I was driving Penny to the train station. One of the adjustments that we both had to make when we moved to Hamilton was a longer commute, and while neither of us enjoyed that very much, we tried to make the best of it.
“I’m sure I don’t know what you’re talking about,” I deflected, and then tried a different tact. “So are you going to go see the Desolation of Smaug this weekend?”
“You’re pronouncing that wrong, Helena, and you know you’re pronouncing that wrong.” the Countess Penelope of Arcadia (which is somewhere in the Misty Mountains) accused.
“How can you tell?” I asked, amused.
“Well, iss all in the bloody title, ennit?” the Dickensian street urchin that contrarily fancies herself a Countess replied. “You’re sayin’ it to rhyme with fog, but it don’t go loik that, does it?
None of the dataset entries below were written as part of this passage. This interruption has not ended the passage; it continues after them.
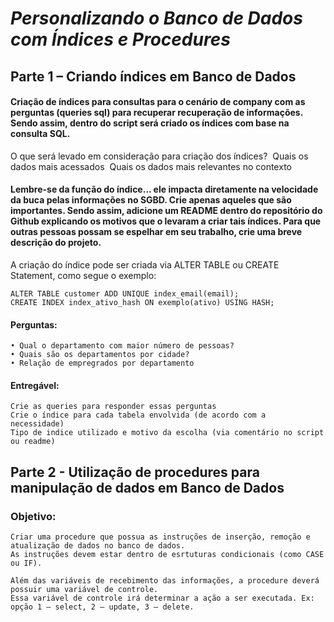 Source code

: # *Personalizando o Banco de Dados com Índices e Procedures*

## Parte 1 – Criando índices em Banco de Dados 

#### Criação de índices para consultas para o cenário de company com as perguntas (queries sql) para recuperar recuperação de informações. Sendo assim, dentro do script será criado os índices com base na consulta SQL.  

O que será levado em consideração para criação dos índices? 
    Quais os dados mais acessados 
    Quais os dados mais relevantes no contexto 

#### Lembre-se da função do índice... ele impacta diretamente na velocidade da buca pelas informações no SGBD. Crie apenas aqueles que são importantes. Sendo assim, adicione um README dentro do repositório do Github explicando os motivos que o levaram a criar tais índices. Para que outras pessoas possam se espelhar em seu trabalho, crie uma breve descrição do projeto. 

A criação do índice pode ser criada via ALTER TABLE ou CREATE Statement, como segue o exemplo: 

    ALTER TABLE customer ADD UNIQUE index_email(email); 
    CREATE INDEX index_ativo_hash ON exemplo(ativo) USING HASH; 

#### Perguntas:  

    • Qual o departamento com maior número de pessoas? 
    • Quais são os departamentos por cidade? 
    • Relação de empregrados por departamento 

#### Entregável: 

    Crie as queries para responder essas perguntas 
    Crie o índice para cada tabela envolvida (de acordo com a necessidade) 
    Tipo de indice utilizado e motivo da escolha (via comentário no script ou readme) 

## Parte 2 - Utilização de procedures para manipulação de dados em Banco de Dados 

### Objetivo:  

    Criar uma procedure que possua as instruções de inserção, remoção e atualização de dados no banco de dados. 
    As instruções devem estar dentro de esrtuturas condicionais (como CASE ou IF).  

    Além das variáveis de recebimento das informações, a procedure deverá possuir uma variável de controle. 
    Essa variável de controle irá determinar a ação a ser executada. Ex: opção 1 – select, 2 – update, 3 – delete. 

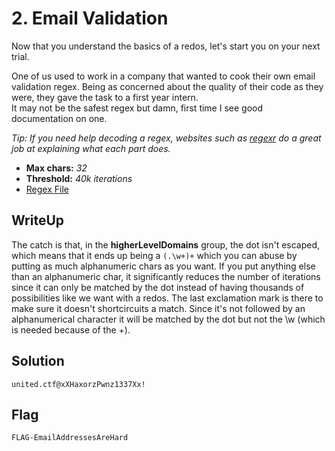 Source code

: # 2. Email Validation

Now that you understand the basics of a redos, let's start you on your next trial.

One of us used to work in a company that wanted to cook their own email validation regex. Being as concerned about the quality of their code as they were, they gave the task to a first year intern.\
It may not be the safest regex but damn, first time I see good documentation on one.

*Tip: If you need help decoding a regex, websites such as [regexr](www.regexr.com) do a great job at explaining what each part does.*

- **Max chars:** *32*
- **Threshold:** *40k iterations*
- [Regex File](https://github.com/UnitedCTF/UnitedCTF-2021/new/redos-oli/challenges/programming/redos/src/challenge2.py)

## WriteUp

The catch is that, in the **higherLevelDomains** group, the dot isn't escaped, which means that it ends up being a `(.\w+)+` which you can abuse by putting as much alphanumeric chars as you want.
If you put anything else than an alphanumeric char, it significantly reduces the number of iterations since it can only be matched by the dot instead of having thousands of possibilities like we want with a redos.
The last exclamation mark is there to make sure it doesn't shortcircuits a match. Since it's not followed by an alphanumerical character it will be matched by the dot but not the \w (which is needed because of the +).

## Solution
`united.ctf@xXHaxorzPwnz1337Xx!`

## Flag
`FLAG-EmailAddressesAreHard`
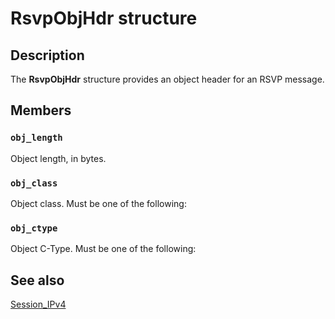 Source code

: # RsvpObjHdr structure

## Description

The
**RsvpObjHdr** structure provides an object header for an RSVP message.

## Members

### `obj_length`

Object length, in bytes.

### `obj_class`

Object class. Must be one of the following:

### `obj_ctype`

Object C-Type. Must be one of the following:

## See also

[Session_IPv4](https://learn.microsoft.com/previous-versions/windows/desktop/api/lpmapi/ns-lpmapi-session_ipv4) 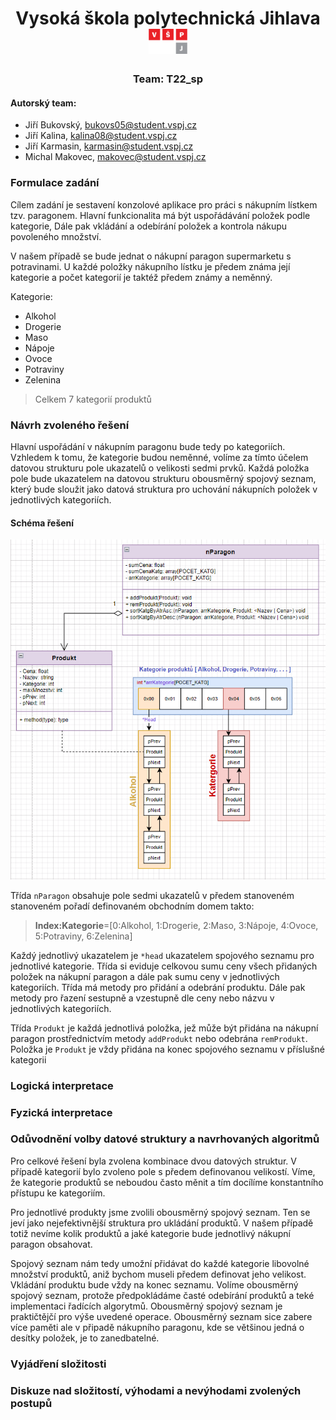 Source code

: <div style="text-align:center"><h1>Vysoká škola polytechnická Jihlava <img height="40" src="../imgs/vspjLogo.png" /></div>


<div style="text-align:center"><h3>Team: T22_sp</h3> </div>

#### Autorský team:
- Jiří Bukovský, bukovs05@student.vspj.cz
- Jiří Kalina, kalina08@student.vspj.cz
- Jiří Karmasin, karmasin@student.vspj.cz
- Michal Makovec, makovec@student.vspj.cz

### Formulace zadání
Cílem zadání je sestavení konzolové aplikace pro práci s nákupním lístkem tzv. paragonem. Hlavní funkcionalita má být uspořádávání položek podle kategorie, Dále pak vkládání a odebírání položek a kontrola nákupu povoleného množství. 

V našem případě se bude jednat o nákupní paragon supermarketu s potravinami. U každé položky nákupního lístku je předem známa její kategorie a počet kategorií je taktéž předem známy a neměnný.

Kategorie:
- Alkohol
- Drogerie
- Maso
- Nápoje
- Ovoce
- Potraviny
- Zelenina
> Celkem 7 kategorií produktů


### Návrh zvoleného řešení 
Hlavní uspořádání v nákupním paragonu bude tedy po kategoriích. Vzhledem k tomu, že kategorie budou neměnné, volíme za tímto účelem datovou strukturu pole ukazatelů o velikosti sedmi prvků. Každá položka pole bude ukazatelem na datovou strukturu obousměrný spojový seznam, který bude sloužit jako datová struktura pro uchování nákupních položek v jednotlivých kategoriích.

#### Schéma řešení
![schemaReseni](../imgs/model.png)

Třída `nParagon` obsahuje pole sedmi ukazatelů v předem stanoveném stanoveném pořadí definovaném obchodním domem takto:
> __Index:Kategorie__=[0:Alkohol, 1:Drogerie, 2:Maso, 3:Nápoje, 4:Ovoce, 5:Potraviny, 6:Zelenina]
> 
Každý jednotlivý ukazatelem je `*head` ukazatelem spojového seznamu pro jednotlivé kategorie. Třída si eviduje celkovou sumu ceny všech přidaných položek na nákupní paragon a dále pak sumu ceny v jednotlivých kategoriích. Třída má metody pro přidání a odebrání produktu. Dále pak metody pro řazení sestupně a vzestupně dle ceny nebo názvu v jednotlivých kategoriích.

Třída `Produkt` je každá jednotlivá položka, jež může být přidána na nákupní paragon prostřednictvím metody `addProdukt` nebo odebrána `remProdukt`. Položka je `Produkt` je vždy přidána na konec spojového seznamu v příslušné kategorii

### Logická interpretace
### Fyzická interpretace
### Odůvodnění volby datové struktury a navrhovaných algoritmů
Pro celkové řešení byla zvolena kombinace dvou datových struktur. V případě kategorií bylo zvoleno pole s předem definovanou velikostí. Víme, že kategorie produktů se neboudou často měnit a tím docílíme konstantního přístupu ke kategoriím.  

Pro jednotlivé produkty jsme zvolili obousměrný spojový seznam. Ten se jeví jako nejefektivnější struktura pro ukládání produktů. V našem případě totiž nevíme kolik produktů a jaké kategorie bude jednotlivý nákupní paragon obsahovat.  

Spojový seznam nám tedy umožní přidávat do každé kategorie libovolné množství produktů, aniž bychom museli předem definovat jeho velikost. Vkládání produktu bude vždy na konec seznamu. Volíme obousměrný spojový seznam, protože předpokládáme časté odebírání produktů a teké implementaci řadících algorytmů. Obousměrný spojový seznam je praktičtějčí pro výše uvedené operace. Obousměrný seznam sice zabere více paměti ale v připadě nákupního paragonu, kde se většinou jedná o desítky položek, je to zanedbatelné.
### Vyjádření složitosti
### Diskuze nad složitostí, výhodami a nevýhodami zvolených postupů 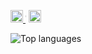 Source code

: <p align="left">
  <a href="https://www.linkedin.com/in/fajarkkh/">
    <img src="https://img.shields.io/badge/LinkedIn-Connect-0A66C2?style=flat-square&logo=linkedin&logoColor=white" height="20" />
  </a>
  <img src="https://via.placeholder.com/1x20/000000/000000" width="1" height="20" alt="divider" />
  <a href="mailto:fajarkakakhel@gmail.com">
    <img src="https://img.shields.io/badge/Email-Connect-D14836?style=flat-square&logo=gmail&logoColor=white" height="20" />
  </a>
</p>

<img src="https://github-readme-stats.vercel.app/api/top-langs?username=fajxc&layout=compact&card_width=360&bg_color=000000&title_color=ffffff&text_color=ffffff" alt="Top languages" />

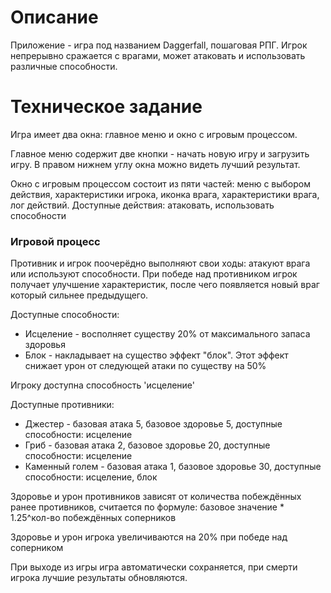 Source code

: <h1>Описание</h1>
<p>Приложение - игра под названием Daggerfall, пошаговая РПГ. Игрок непрерывно сражается с врагами, может атаковать и использовать различные способности.</p>

<h1>Техническое задание</h1>
<p>Игра имеет два окна: главное меню и окно с игровым процессом.</p>
<p>Главное меню содержит две кнопки - начать новую игру и загрузить игру. В правом нижнем углу окна можно видеть лучший результат.</p>
<p>Окно с игровым процессом состоит из пяти частей: меню с выбором действия, характеристики игрока, иконка врага, характеристики врага, лог действий. Доступные действия: атаковать, использовать способности</p>
<h3>Игровой процесс</h3>
<p>Противник и игрок поочерёдно выполняют свои ходы: атакуют врага или используют способности. При победе над противником игрок получает улучшение характеристик, после чего появляется новый враг который сильнее предыдущего.</p>
<p>Доступные способности:</p>
<ul>
    <li>Исцеление - восполняет существу 20% от максимального запаса здоровья</li>
    <li>Блок - накладывает на существо эффект "блок". Этот эффект снижает урон от следующей атаки по существу на 50%</li>
</ul>
<p>Игроку доступна способность 'исцеление'</p>
<p>Доступные противники: </p>
<ul>
    <li>Джестер - базовая атака 5, базовое здоровье 5, доступные способности: исцеление</li>
    <li>Гриб - базовая атака 2, базовое здоровье 20, доступные способности: исцеление</li>
    <li>Каменный голем - базовая атака 1, базовое здоровье 30, доступные способности: исцеление, блок</li>
</ul>
<p>Здоровье и урон противников зависят от количества побеждённых ранее противников, считается по формуле: базовое значение * 1.25^кол-во побеждённых соперников</p>
<p>Здоровье и урон игрока увеличиваются на 20% при победе над соперником</p>
<p>При выходе из игры игра автоматически сохраняется, при смерти игрока лучшие результаты обновляются.</p>

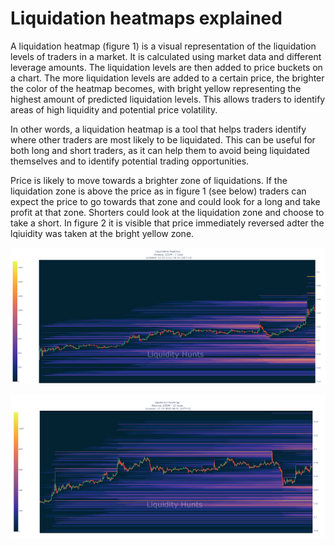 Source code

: # Liquidation heatmaps explained

A liquidation heatmap (figure 1) is a visual representation of the liquidation levels of traders in a market. It is calculated using market data and different leverage amounts. The liquidation levels are then added to price buckets on a chart. The more liquidation levels are added to a certain price, the brighter the color of the heatmap becomes, with bright yellow representing the highest amount of predicted liquidation levels. This allows traders to identify areas of high liquidity and potential price volatility.

In other words, a liquidation heatmap is a tool that helps traders identify where other traders are most likely to be liquidated. This can be useful for both long and short traders, as it can help them to avoid being liquidated themselves and to identify potential trading opportunities.

Price is likely to move towards a brighter zone of liquidations. If the liquidation zone is above the price as in figure 1 (see below) traders can expect the price to go towards that zone and could look for a long and take profit at that zone. Shorters could look at the liquidation zone and choose to take a short. In figure 2 it is visible that price immediately reversed adter the lqiuidity was taken at the bright yellow zone.

![Figure 1: 7-Day heatmap of LOOMUSD. There is a bright yellow liquidation zone above the latest spike. Price could move towards that price to liquidate shorters.](/static/test1.png)

![Figure 2: Price completely reversed after hitting the bright yellow liquidation zone thus presenting a perfect entry for a short trade or an exit for a previous long trade.](/static/test2.png)
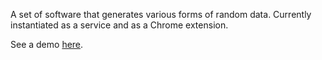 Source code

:A set of software that generates various forms of random data. Currently instantiated as a service and as a Chrome extension. 

See a demo [here](http://jbnv.github.io/dummydata).
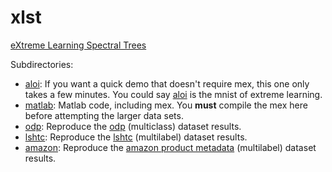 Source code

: xlst
==========
[eXtreme Learning Spectral Trees](http://arxiv.org/abs/1511.03260)

Subdirectories:
 * [aloi](aloi): If you want a quick demo that doesn't require mex, this one only takes a few minutes.  You could say [aloi](http://aloi.science.uva.nl/) is the mnist of extreme learning.  
 * [matlab](matlab): Matlab code, including mex.  You **must** compile the mex here before attempting the larger data sets.
 * [odp](odp): Reproduce the [odp](https://www.dmoz.org/) (multiclass) dataset results.
 * [lshtc](lshtc): Reproduce the [lshtc](https://www.kaggle.com/c/lshtc) (multilabel) dataset results.
 * [amazon](amazon): Reproduce the [amazon product metadata](http://snap.stanford.edu/data/amazon/productGraph/) (multilabel) dataset results.

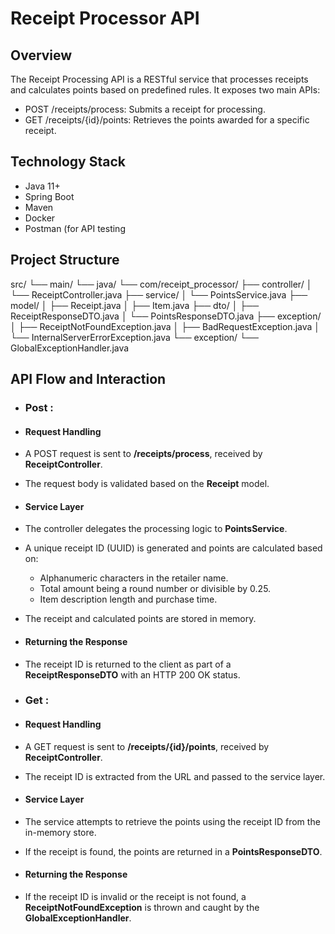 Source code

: # Receipt Processor API

## Overview
The Receipt Processing API is a RESTful service that processes receipts and calculates points based on predefined rules. It exposes two main APIs:

* POST /receipts/process: Submits a receipt for processing.
* GET /receipts/{id}/points: Retrieves the points awarded for a specific receipt.

## Technology Stack

* Java 11+
* Spring Boot
* Maven
* Docker
* Postman (for API testing

## Project Structure
src/
 └── main/
     └── java/
         └── com/receipt_processor/
             ├── controller/
             │   └── ReceiptController.java
             ├── service/
             │   └── PointsService.java
             ├── model/
             │   ├── Receipt.java
             │   ├── Item.java
             ├── dto/
             │   ├── ReceiptResponseDTO.java
             │   └── PointsResponseDTO.java
             ├── exception/
             │   ├── ReceiptNotFoundException.java
             │   ├── BadRequestException.java
             │   └── InternalServerErrorException.java
             └── exception/
                 └── GlobalExceptionHandler.java

## API Flow and Interaction

* ### Post :

 * #### Request Handling

  * A POST request is sent to **/receipts/process**, received by **ReceiptController**.
  * The request body is validated based on the **Receipt** model.

 * #### Service Layer

  * The controller delegates the processing logic to **PointsService**.
  * A unique receipt ID (UUID) is generated and points are calculated based on:
    *  Alphanumeric characters in the retailer name.
    *  Total amount being a round number or divisible by 0.25.
    *  Item description length and purchase time.
  * The receipt and calculated points are stored in memory.

 * #### Returning the Response

  *  The receipt ID is returned to the client as part of a **ReceiptResponseDTO** with an HTTP 200 OK status.


* ### Get :

 * #### Request Handling
 
  * A GET request is sent to **/receipts/{id}/points**, received by **ReceiptController**.
  * The receipt ID is extracted from the URL and passed to the service layer.
   
 * #### Service Layer
  * The service attempts to retrieve the points using the receipt ID from the in-memory store.
  * If the receipt is found, the points are returned in a **PointsResponseDTO**.
   
 * #### Returning the Response
  * If the receipt ID is invalid or the receipt is not found, a **ReceiptNotFoundException** is thrown and caught by the **GlobalExceptionHandler**.

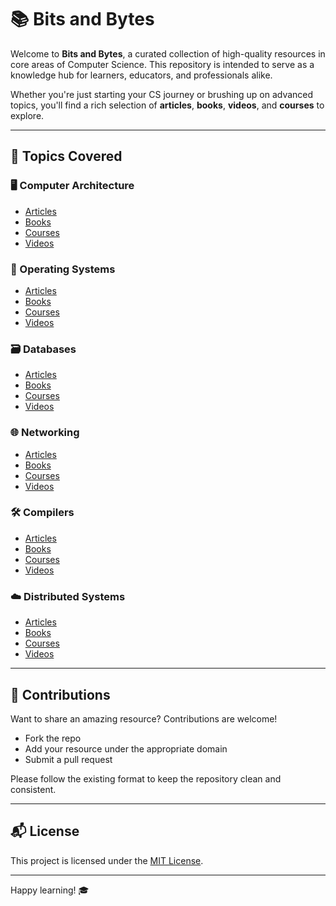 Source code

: # 📚 Bits and Bytes

Welcome to **Bits and Bytes**, a curated collection of high-quality resources in core areas of Computer Science. This repository is intended to serve as a knowledge hub for learners, educators, and professionals alike.

Whether you're just starting your CS journey or brushing up on advanced topics, you'll find a rich selection of **articles**, **books**, **videos**, and **courses** to explore.

---

## 📂 Topics Covered

### 🖥️ Computer Architecture
- [Articles](docs/computer-architecture/articles.md)
- [Books](docs/computer-architecture/books.md)
- [Courses](docs/computer-architecture/courses.md)
- [Videos](docs/computer-architecture/videos.md)

### 🧠 Operating Systems
- [Articles](docs/operating-systems/articles.md)
- [Books](docs/operating-systems/books.md)
- [Courses](docs/operating-systems/courses.md)
- [Videos](docs/operating-systems/videos.md)

### 🗃️ Databases
- [Articles](docs/databases/articles.md)
- [Books](docs/databases/books.md)
- [Courses](docs/databases/courses.md)
- [Videos](docs/databases/videos.md)

### 🌐 Networking
- [Articles](docs/networking/articles.md)
- [Books](docs/networking/books.md)
- [Courses](docs/networking/courses.md)
- [Videos](docs/networking/videos.md)

### 🛠️ Compilers
- [Articles](docs/compilers/articles.md)
- [Books](docs/compilers/books.md)
- [Courses](docs/compilers/courses.md)
- [Videos](docs/compilers/videos.md)

### ☁️ Distributed Systems
- [Articles](docs/distributed-systems/articles.md)
- [Books](docs/distributed-systems/books.md)
- [Courses](docs/distributed-systems/courses.md)
- [Videos](docs/distributed-systems/videos.md)

---

## 🧩 Contributions

Want to share an amazing resource? Contributions are welcome!

- Fork the repo
- Add your resource under the appropriate domain
- Submit a pull request

Please follow the existing format to keep the repository clean and consistent.

---

## 📬 License

This project is licensed under the [MIT License](LICENSE).

---

Happy learning! 🎓

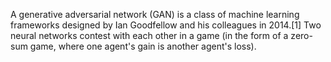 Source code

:A generative adversarial network (GAN) is a class of machine learning frameworks designed by Ian Goodfellow and his colleagues in 2014.[1] 
Two neural networks contest with each other in a game (in the form of a zero-sum game, where one agent's gain is another agent's loss).
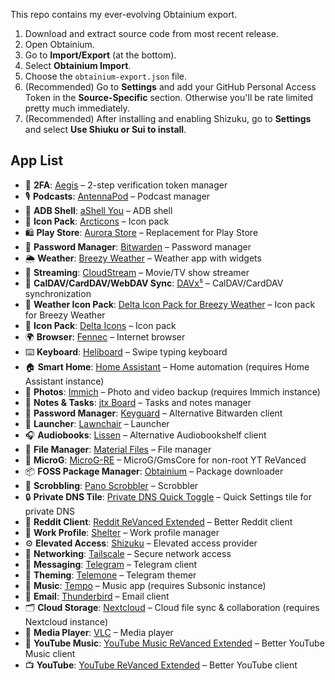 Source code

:This repo contains my ever-evolving Obtainium export.

1. Download and extract source code from most recent release.
2. Open Obtainium.
3. Go to **Import/Export** (at the bottom).
4. Select **Obtainium Import**.
5. Choose the `obtainium-export.json` file.
6. (Recommended) Go to **Settings** and add your GitHub Personal Access Token in the **Source-Specific** section. Otherwise you'll be rate limited pretty much immediately.
7. (Recommended) After installing and enabling Shizuku, go to **Settings** and select **Use Shiuku or Sui to install**.

## App List
-   🔐 **2FA**: [Aegis](https://github.com/beemdevelopment/Aegis) – 2-step verification token manager
-   🎙️ **Podcasts**: [AntennaPod](https://github.com/AntennaPod/AntennaPod) – Podcast manager
-   📱 **ADB Shell**: [aShell You](https://github.com/lionzxy/aShell) – ADB shell
-   🎨 **Icon Pack**: [Arcticons](https://github.com/Donnnno/Arcticons) – Icon pack
-   🛍️ **Play Store**: [Aurora Store](https://gitlab.com/AuroraOSS/AuroraStore) – Replacement for Play Store
-   🔑 **Password Manager**: [Bitwarden](https://github.com/bitwarden/mobile) – Password manager
-   🌦️ **Weather**: [Breezy Weather](https://github.com/MatthewZMD/BreezyWeather) – Weather app with widgets
-   🎥 **Streaming**: [CloudStream](https://github.com/LagradOst/CloudStream-3) – Movie/TV show streamer
-   📅 **CalDAV/CardDAV/WebDAV Sync**: [DAVx⁵](https://gitlab.com/bitfireAT/davx5-ose) – CalDAV/CardDAV synchronization
-   🎨 **Weather Icon Pack**: [Delta Icon Pack for Breezy Weather](https://github.com/MatthewZMD/Delta) – Icon pack for Breezy Weather
-   🎨 **Icon Pack**: [Delta Icons](https://github.com/Delta-Icons/android) – Icon pack
-   🌍 **Browser**: [Fennec](https://f-droid.org/packages/org.mozilla.fennec_fdroid/) – Internet browser
-   ⌨️ **Keyboard**: [Heliboard](https://github.com/GboardThemes/Heliboard) – Swipe typing keyboard
-   🏠 **Smart Home**: [Home Assistant](https://github.com/home-assistant/android) – Home automation (requires Home Assistant instance)
-   📸 **Photos**: [Immich](https://github.com/immich-app/immich) – Photo and video backup (requires Immich instance)
-   📝 **Notes & Tasks**: [jtx Board](https://github.com/jtxBoard/jtxBoard) – Tasks and notes manager
-   🔐 **Password Manager**: [Keyguard](https://github.com/bitwarden/mobile) – Alternative Bitwarden client
-   🚀 **Launcher**: [Lawnchair](https://github.com/Goooler/LawnchairRelease) – Launcher
-   🎧 **Audiobooks**: [Lissen](https://github.com/JonnyBurger/lissen) – Alternative Audiobookshelf client
-   📁 **File Manager**: [Material Files](https://f-droid.org/packages/me.zhanghai.android.files/) – File manager
-   📱 **MicroG**: [MicroG-RE](https://github.com/microg/GmsCore) – MicroG/GmsCore for non-root YT ReVanced
-   📦 **FOSS Package Manager**: [Obtainium](https://github.com/ImranR98/Obtainium) – Package downloader
-   🎵 **Scrobbling**: [Pano Scrobbler](https://github.com/kawaiiDango/PanoScrobbler) – Scrobbler
-   🔒 **Private DNS Tile**: [Private DNS Quick Toggle](https://github.com/adinatrapani/Private-DNS-Quick-Toggle) – Quick Settings tile for private DNS
-   👾 **Reddit Client**: [Reddit ReVanced Extended](https://github.com/inotia00/ReVanced_Extended) – Better Reddit client
-   🏢 **Work Profile**: [Shelter](https://f-droid.org/packages/net.typeblog.shelter/) – Work profile manager
-   ⚙️ **Elevated Access**: [Shizuku](https://github.com/RikkaApps/Shizuku) – Elevated access provider
-   🔗 **Networking**: [Tailscale](https://github.com/tailscale/tailscale) – Secure network access
-   💬 **Messaging**: [Telegram](https://telegram.org/) – Telegram client
-   🎨 **Theming**: [Telemone](https://github.com/ananpay/tilemone) – Telegram themer
-   🎵 **Music**: [Tempo](https://github.com/CappielloAntonio/tempo) – Music app (requires Subsonic instance)
-   📧 **Email**: [Thunderbird](https://github.com/thundermail/thunderbird) – Email client
-   🗂️ **Cloud Storage**: [Nextcloud](https://github.com/nextcloud/android) – Cloud file sync & collaboration (requires Nextcloud instance)
-   🎥 **Media Player**: [VLC](https://github.com/videolan/vlc-android) – Media player
-   🎵 **YouTube Music**: [YouTube Music ReVanced Extended](https://github.com/MANCrimSon/YouTube-ReVanced-Extended) – Better YouTube Music client
-   📺 **YouTube**: [YouTube ReVanced Extended](https://github.com/MANCrimSon/YouTube-ReVanced-Extended) – Better YouTube client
And Smaug don’t live in the Misty Mountains, neither. ‘E lives in the Lonely Mountain. And don’t fink I ‘aven’t noticed that you’ve, loik, changed the bleeding subject, you devious dilettante!”
I snickered into my coffee, nearly spilling it and driving us off the road.
“I thought you hated Tolkien,” I reminded her.
“I do,” Penny admitted. “Horrible writing. Archaic, laughable plot devices and in terrible need of an editor – but that man’s voice…”
“Cummerbund Bandersnatch,” I volunteered.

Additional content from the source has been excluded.